What Students Say About the Library
Following up on the Books They Read post, miniposters SEBS students created during their library session as part of their Academic Mentoring course in Fall 2022, here is recap of the humbling experience these classes pose to each librarian.
One can’t expect miracles from a one-shot, 80-minute session. The “less is more” principle is nowhere more important than in an environment where the unfamiliarity and novelty can give you, well, if not a full-blown anxiety attack as in a doctor’s office, but some visible discomfort. Easing into serious matters and establishing rapport with genuine interest in their struggles often helps dissipate initial resistance more than a fun Kahoot game. This is the reason for starting the session with a brief library tour on our way downstairs to the classroom. If students stop checking their phones and start asking questions after the second stop, it’s a promising sign.
There’s way too much information to process during these sessions. Each and every student arrives with their own learning styles, trying to step up to a new level by trial and error. Even a brief library instruction session designed to address the main academic stumbling blocks seems to fit perfectly into the overall mission: supporting student success at a state university.
As the class progresses from a demo to hands-on searching, it’s fascinating to observe how these first-generation college students gain confidence in what they are supposed to be doing. In addition to putting into practice what they learned by actually doing it, the class activity is also designed to reinforce to them that librarians are there to help. Questions and comments during this time are equally eye-opening for the librarian, class instructor and students.
Besides the anecdotal evidence gathered during the session, the students’ brief feedback is even more valuable. Collected on decommissioned catalog cards, responses to the question, “What did you learn today?” fall into four main categories. The sample size from Fall 2022 was not very large (196 students listed 304 things that were new to them), and the methodology to process them probably wouldn’t stand up to rigorous scientific standards, but answers collected from attendees indicate a trend.
“More than books“
First-year students were pleased to discover the amount and variety of resources on site and online. They appreciated the library as a place (shown in this virtual tour) for various uses – from the calm, comfort areas to the opportunities to print, scan, and use the whiteboard. The potential of using the group study rooms for collaborative projects was the top response in this category (65 out of 128), while a few students spelled out explicitly that the library is there for their benefit. All in all, it was worth spending a few minutes at the beginning of each class and walk around the library a bit.
“Research more effectively“
The 94 responses in this more traditional theme, i.e., library research or bibliographic instruction, indicate the benefits of these resources, both immediately and in the future. QuickSearch, the library search engine, was new to almost 25 percent, according to the cards. Additionally, 14 noted the “advanced search” feature, which not demonstrated to a large extent.

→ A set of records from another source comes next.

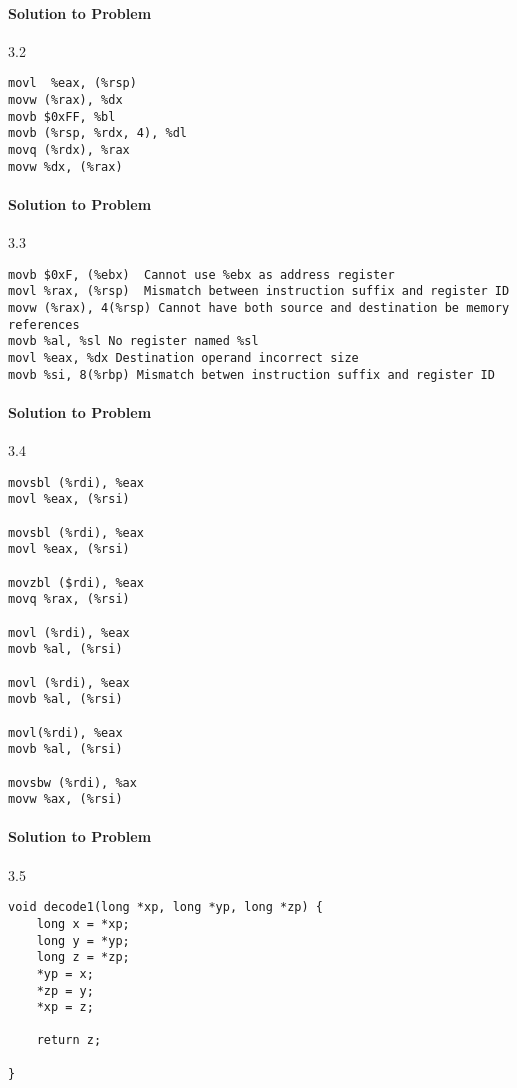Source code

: \documentclass{report}
\begin{document}
\paragraph{Solution to Problem } 3.2 \\
\begin{lstlisting}
movl  %eax, (%rsp)
movw (%rax), %dx
movb $0xFF, %bl
movb (%rsp, %rdx, 4), %dl
movq (%rdx), %rax
movw %dx, (%rax)

\end{lstlisting}

\paragraph{Solution to Problem } 3.3 \\

\begin{lstlisting}
movb $0xF, (%ebx)  Cannot use %ebx as address register
movl %rax, (%rsp)  Mismatch between instruction suffix and register ID
movw (%rax), 4(%rsp) Cannot have both source and destination be memory references
movb %al, %sl No register named %sl
movl %eax, %dx Destination operand incorrect size
movb %si, 8(%rbp) Mismatch betwen instruction suffix and register ID

\end{lstlisting}


\paragraph{Solution to Problem } 3.4 \\
\begin{lstlisting}
movsbl (%rdi), %eax  
movl %eax, (%rsi)

movsbl (%rdi), %eax
movl %eax, (%rsi)

movzbl ($rdi), %eax
movq %rax, (%rsi)

movl (%rdi), %eax
movb %al, (%rsi)

movl (%rdi), %eax
movb %al, (%rsi)

movl(%rdi), %eax
movb %al, (%rsi)

movsbw (%rdi), %ax
movw %ax, (%rsi)
\end{lstlisting}

\paragraph{Solution to Problem } 3.5 \\
\begin{lstlisting}
void decode1(long *xp, long *yp, long *zp) {
    long x = *xp;
    long y = *yp;
    long z = *zp;
    *yp = x;
    *zp = y;
    *xp = z;
    
    return z;

}


\end{lstlisting}
\end{document}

Students’ appreciation of the catalog function to create citations (23) and to avoid plagiarism also received a few strikes.
“Navigate the website“
A fact that surprises many of us who teach these classes is that students not only have never used the libraries’ web site, but don’t even know that it exists! Navigating the Rutgers University Libraries’ site has always been a popular answer as something new they learn in these sessions. This includes how to ask for help, such as chat reference and scheduling an appointment with a subject specialist. It sends the message to the librarian that instruction, preferably with some kind of hands-on task, should focus on the web site, and reminders that it exists should probably be posted on social media.

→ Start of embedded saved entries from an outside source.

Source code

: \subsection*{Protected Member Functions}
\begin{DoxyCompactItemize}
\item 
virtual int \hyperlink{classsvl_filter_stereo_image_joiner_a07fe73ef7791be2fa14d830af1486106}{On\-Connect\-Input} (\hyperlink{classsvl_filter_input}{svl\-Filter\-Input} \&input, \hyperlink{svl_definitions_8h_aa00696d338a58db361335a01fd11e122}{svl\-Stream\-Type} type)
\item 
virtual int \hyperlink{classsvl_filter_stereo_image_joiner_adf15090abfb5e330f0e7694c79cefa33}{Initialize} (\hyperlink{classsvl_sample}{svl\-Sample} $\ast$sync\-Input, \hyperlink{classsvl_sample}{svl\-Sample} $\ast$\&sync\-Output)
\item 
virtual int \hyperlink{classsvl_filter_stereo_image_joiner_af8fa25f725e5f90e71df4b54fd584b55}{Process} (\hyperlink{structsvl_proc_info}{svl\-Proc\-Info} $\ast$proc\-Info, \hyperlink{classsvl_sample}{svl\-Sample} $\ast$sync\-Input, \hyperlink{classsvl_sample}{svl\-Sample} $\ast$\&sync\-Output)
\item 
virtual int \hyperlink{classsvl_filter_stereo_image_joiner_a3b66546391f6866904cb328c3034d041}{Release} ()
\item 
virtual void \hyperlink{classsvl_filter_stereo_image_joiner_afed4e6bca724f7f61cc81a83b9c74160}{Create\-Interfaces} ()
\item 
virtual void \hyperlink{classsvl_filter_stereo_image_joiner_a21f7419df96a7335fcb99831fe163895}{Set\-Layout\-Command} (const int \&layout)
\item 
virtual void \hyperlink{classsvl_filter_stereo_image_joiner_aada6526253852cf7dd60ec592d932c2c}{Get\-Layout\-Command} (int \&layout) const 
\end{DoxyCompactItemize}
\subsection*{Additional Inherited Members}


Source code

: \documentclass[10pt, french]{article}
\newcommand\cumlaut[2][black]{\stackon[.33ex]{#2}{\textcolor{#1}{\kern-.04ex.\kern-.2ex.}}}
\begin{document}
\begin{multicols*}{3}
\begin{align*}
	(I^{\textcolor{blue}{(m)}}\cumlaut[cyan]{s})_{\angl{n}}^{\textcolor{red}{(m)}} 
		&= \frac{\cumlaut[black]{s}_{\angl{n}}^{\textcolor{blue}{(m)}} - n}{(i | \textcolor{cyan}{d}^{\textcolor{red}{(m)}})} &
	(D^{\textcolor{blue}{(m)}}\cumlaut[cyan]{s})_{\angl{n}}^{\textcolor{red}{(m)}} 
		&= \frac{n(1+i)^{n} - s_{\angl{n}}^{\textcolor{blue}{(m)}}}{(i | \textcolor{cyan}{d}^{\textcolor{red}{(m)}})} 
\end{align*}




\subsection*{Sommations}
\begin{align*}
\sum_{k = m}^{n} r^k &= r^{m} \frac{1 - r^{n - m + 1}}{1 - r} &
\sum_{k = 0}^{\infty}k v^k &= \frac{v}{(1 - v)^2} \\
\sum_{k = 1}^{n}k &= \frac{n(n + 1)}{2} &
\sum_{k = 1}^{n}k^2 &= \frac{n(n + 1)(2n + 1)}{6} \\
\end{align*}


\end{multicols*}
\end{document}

“Librarians and libraries are helpful“
Other than realizing that everyone has a library card, aka their student ID, 30 students expressed their overall good impressions of the library, including all the colleagues at Douglass Library who helped students before classes. Many of them said that they would definitely come back to use the library. To achieve this result, our colleagues at the Circulation desk were well informed and prepared for the influx of new students and instructors during the week in October when all sections of the SEBS Academic Mentoring course visited the library, often giving guidance and directions to latecomers.
The library sessions serve as a great example of collaboration within the library and with large, campus-wide programs and initiatives such as the Academic Mentoring course offered to first-year first-generation college students by the SEBS Office of Academic Programs.
The informal feedback received from nearly 200 students has definitely confirmed the need for this course. The library has something to offer to everyone, whether it’s for schoolwork or fun.